I was intercepted by the store manager, who was only too happy to provide me with the full details of the package. Carphone offer the iPhone 5 on O2 with 900 minutes of voice, unlimited texts and 100MB data. 

The deal is also listed on the Carphone Warehouse website for online purchase.

 iPhone 5 tariff with 100MB of data

iPhone 5 tariff with 100MB of data

After providing me with the tariff details for the offer, the store manager than proceeded to advise me that she didn't recommend this deal, as the tariff only contained 100MB of data which would likely result in me running up large bills due to out of bundle data charges. She advised that one of her colleagues could help me find a different tariff for an iPhone 5 that would better suit my needs.

I can't think of any customer scenarios where it would be appropriate to sell a customer an iPhone on a contract with only 100MB of data. It seems to be a sure-fire recipe for customer dissatisfaction, as the data intensive nature of the iPhone would quickly push a customer over this data limit and into additional charges.

Carphone were pairing the iPhone 5 with an O2 tariff, but if you try and buy the iPhone 5 directly from O2, they won't sell it to you without at least 1GB of data attached to it. O2's cheapest iPhone 5 tariff comes with 1GB of data, a 10x increase on the Carphone Deal.

You might chalk this deal promotion up to one store getting over-excited, but Carphone Warehouse are pushing the deal nationally via full page advertisements in the major weekend papers.

Mobile News reported the move as "Carphone offering iPhone 5 at UK’s lowest price" and carried some interesting quotes from Carphone's Chief Commercial Officer Graham Stapleton:

We know that iPhone owners typically consume more data than those using any other handset. In fact, iOS users average around 400mb of data per month and – as streaming, gaming and browsing on the move become increasingly popular – average smartphone data use is projected to rise to nearly 1GB per user by 2014. That’s why two of our top three deals include the large data limits of 1GB and above.

Active smartphone users should carefully consider whether a tariff with a higher limit is right for them; remembering that a larger limit will accommodate for any increasing appetite for data and avoid any potential additional charges in the future, ultimately saving money.
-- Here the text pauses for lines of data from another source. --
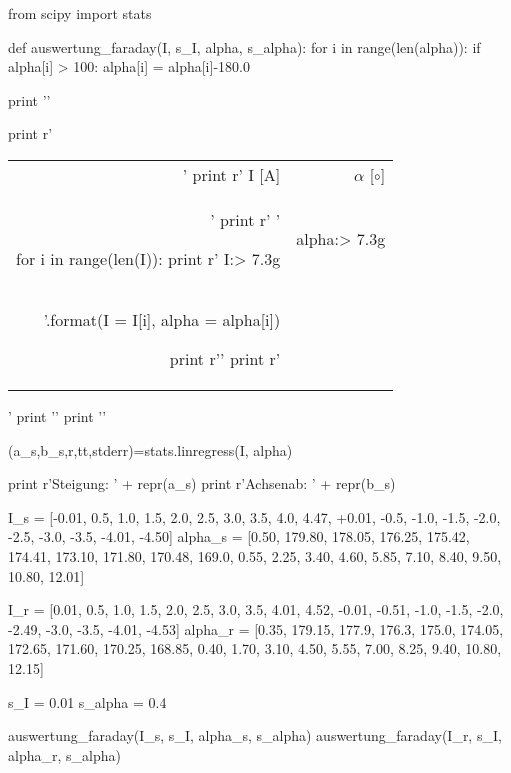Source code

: \begin{python}
from scipy import stats

def auswertung_faraday(I, s_I, alpha, s_alpha):
  for i in range(len(alpha)):
    if alpha[i] > 100:
      alpha[i] = alpha[i]-180.0

  print '\n'

  print r'\begin{tabular}{rr} \toprule'
  print r' I [A] & $\alpha$ [$\circ$] \\'
  print r' \midrule '

  for i in range(len(I)):
    print r' {I:> 7.3g}  &  {alpha:> 7.3g} \\ '.format(I = I[i], alpha = alpha[i])

  print r'\bottomrule '
  print r'\end{tabular}'
  print '\n'
  print '\n'

  (a_s,b_s,r,tt,stderr)=stats.linregress(I, alpha)

  print r'Steigung: ' + repr(a_s)
  print r'Achsenab: ' + repr(b_s)


I_s = [-0.01, 0.5, 1.0, 1.5, 2.0, 2.5, 3.0, 3.5, 4.0, 4.47, +0.01, -0.5, -1.0, -1.5, -2.0, -2.5, -3.0, -3.5, -4.01, -4.50]
alpha_s = [0.50, 179.80, 178.05, 176.25, 175.42, 174.41, 173.10, 171.80, 170.48, 169.0, 0.55, 2.25, 3.40, 4.60, 5.85, 7.10, 8.40, 9.50, 10.80, 12.01]

I_r = [0.01, 0.5, 1.0, 1.5, 2.0, 2.5, 3.0, 3.5, 4.01, 4.52, -0.01, -0.51, -1.0, -1.5, -2.0, -2.49, -3.0, -3.5, -4.01, -4.53]
alpha_r = [0.35, 179.15, 177.9, 176.3, 175.0, 174.05, 172.65, 171.60, 170.25, 168.85, 0.40, 1.70, 3.10, 4.50, 5.55, 7.00, 8.25, 9.40, 10.80, 12.15]

s_I = 0.01
s_alpha = 0.4

auswertung_faraday(I_s, s_I, alpha_s, s_alpha)
auswertung_faraday(I_r, s_I, alpha_r, s_alpha)

\end{python}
All this begs the question, why on earth are Carphone heavily promoting an iPhone deal with a 100MB deal when they know is not suitable for iPhone customers?

Which? magazine run an annual survey of customer satisfaction with high street stores, and the Daily Mail have kindly rendered the 2012 results into summary tables.

 UK's best high street retailers

UK's best high street retailers

 UK's worst high street retailers

UK's worst high street retailers

Looking through the list of the worst performers, in the consumer electronics categories there's no real surprise to see PC World, Comet and Currys making this list. All of them have a well earned reputation for offering a poor customer experience, aggressive extended warranty sales and unhelpful and unknowledgeable shop staff.

I can't imagine that any of the retailers on the "best performing" list would promote an offer via national advertisements and store window promotions, only to try and talk customers out of the offer when the customer requested it in store. It's not quite "bait and switch", but it starts to feel that way.

I can't see Carphone's "iPhone 5 UK's Lowest Price" promotion as a proof point of a customer centric organisation. It feels more like the type of marketing that resulted in Currys and PC World lagging the field in retail customer satisfaction.

Yet at Carphone's most recent strategy update to their investor community in June 2012 covering the period to the end of 31 March 2012, Carphone go to great pains to inform their investors that their own tracking of customer satisfaction via a Net Promotor Score (NPS) survey shows customer satisfaction at record highs.

 Carphone's own customer satisfaction tracking

Carphone's own customer satisfaction tracking

This is a disconnect for me. Carphone claim they are seeing their best ever customer satisfaction scores, but their promotional offers feel more cowboy than customer centric.

Regardless of Carphone's own internal customer satisfaction tracking, I'll be keeping a close eye on the Which? survey results going forward to get a bearing on where Carphone really stand in the customer satisfaction pecking order.